Indeed, I started by studying chemistry and biochemistry, with the aim of getting into drug development. But I gradually began to discover the fields of physiology and immunology, giving me an insight into the mechanisms of disease. Biology also became a key focus, with my senior professional diploma being in chemistry and biology. My thesis constituted my first plunge into the allergy field because it was devoted to the inflammatory mechanism related to certain lung diseases and more particularly to a key cell: the mastocyte. Immunology then formed the core of my postdoctoral research and the start of my career as a researcher at Stanford University, which is where I developed animal models for the study of such pathophysiological mechanisms as anaphylactic shock. And since I joined Inserm in 2016, my chemistry background has been useful to the pharmacological research approaches that we are developing.
Your research is centered around allergic mechanisms. Which effectors are you studying?

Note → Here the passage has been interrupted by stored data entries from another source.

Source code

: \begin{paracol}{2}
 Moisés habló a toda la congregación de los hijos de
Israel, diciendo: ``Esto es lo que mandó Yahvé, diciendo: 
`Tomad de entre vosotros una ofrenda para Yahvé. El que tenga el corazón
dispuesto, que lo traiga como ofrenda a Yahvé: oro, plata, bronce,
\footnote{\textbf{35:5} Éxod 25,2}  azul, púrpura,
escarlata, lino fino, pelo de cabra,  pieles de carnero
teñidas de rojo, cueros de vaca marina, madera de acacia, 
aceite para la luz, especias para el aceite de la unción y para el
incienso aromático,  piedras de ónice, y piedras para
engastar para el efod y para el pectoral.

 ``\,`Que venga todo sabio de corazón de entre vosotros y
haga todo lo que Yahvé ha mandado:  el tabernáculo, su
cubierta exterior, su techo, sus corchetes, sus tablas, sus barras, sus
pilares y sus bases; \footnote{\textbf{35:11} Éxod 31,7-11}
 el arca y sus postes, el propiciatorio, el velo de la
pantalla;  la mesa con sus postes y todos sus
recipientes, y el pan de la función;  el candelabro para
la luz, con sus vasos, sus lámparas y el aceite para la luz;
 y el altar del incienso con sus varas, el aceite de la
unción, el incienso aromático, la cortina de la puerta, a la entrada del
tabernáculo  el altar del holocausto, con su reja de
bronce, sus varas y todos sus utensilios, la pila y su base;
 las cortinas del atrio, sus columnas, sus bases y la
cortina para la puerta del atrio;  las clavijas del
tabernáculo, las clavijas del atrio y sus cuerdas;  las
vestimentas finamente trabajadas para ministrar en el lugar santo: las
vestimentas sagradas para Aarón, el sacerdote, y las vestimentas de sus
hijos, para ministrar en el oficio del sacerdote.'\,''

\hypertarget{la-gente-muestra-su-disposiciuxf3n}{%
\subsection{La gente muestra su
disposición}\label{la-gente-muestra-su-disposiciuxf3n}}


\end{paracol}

The mechanisms involved in the allergic phenomenon have still not all been deciphered. My previous research focused on mastocytes – immune cells whose activation by the IgEs triggers the release of histamine responsible for allergic symptoms. However, we have also accumulated data demonstrating that the IgEs are not the only immunoglobulins involved in the allergic mechanism. We have shown that the IgGs – another family of immunoglobulins – can also trigger a comparable mechanism. We have obtained these findings through the use of mouse models of anaphylaxis. The question now remains is to find out whether or not the IgGs can also contribute to anaphylactic shock in humans. This is what we are trying to address as part of the project for which I obtained Atip-Avenir funding to form my own team. We are able to study this by combining the use of clinical samples from patients with peanut allergy with a unique humanized mouse model, which was developed in Inserm Unit 1222. In this model, the genes coding for certain mouse receptors to immunoglobulins have been replaced with human receptors, enabling us for the first time to study the mechanisms of shock induced by human antibodies derived from the plasma of allergic patients.
What are the therapeutic horizons for such research?
By understanding the cellular and molecular mechanisms involved, we will be able to identify new therapeutic targets. The underlying idea is to develop novel immunotherapies to treat the allergic diseases. As such, within the framework of the French National Research Agency (ANR) funding – obtained by our Atip-Avenir team in collaboration with Inserm Unit 1222 and the company NEOVACS – we are seeking to develop a therapeutic vaccine to block two cytokines that play a major role in allergy: IL-4 and IL-13. These cytokines are particularly known to promote IgE production. This research could lead to the treatment of some allergic inflammatory diseases, particularly allergic asthma.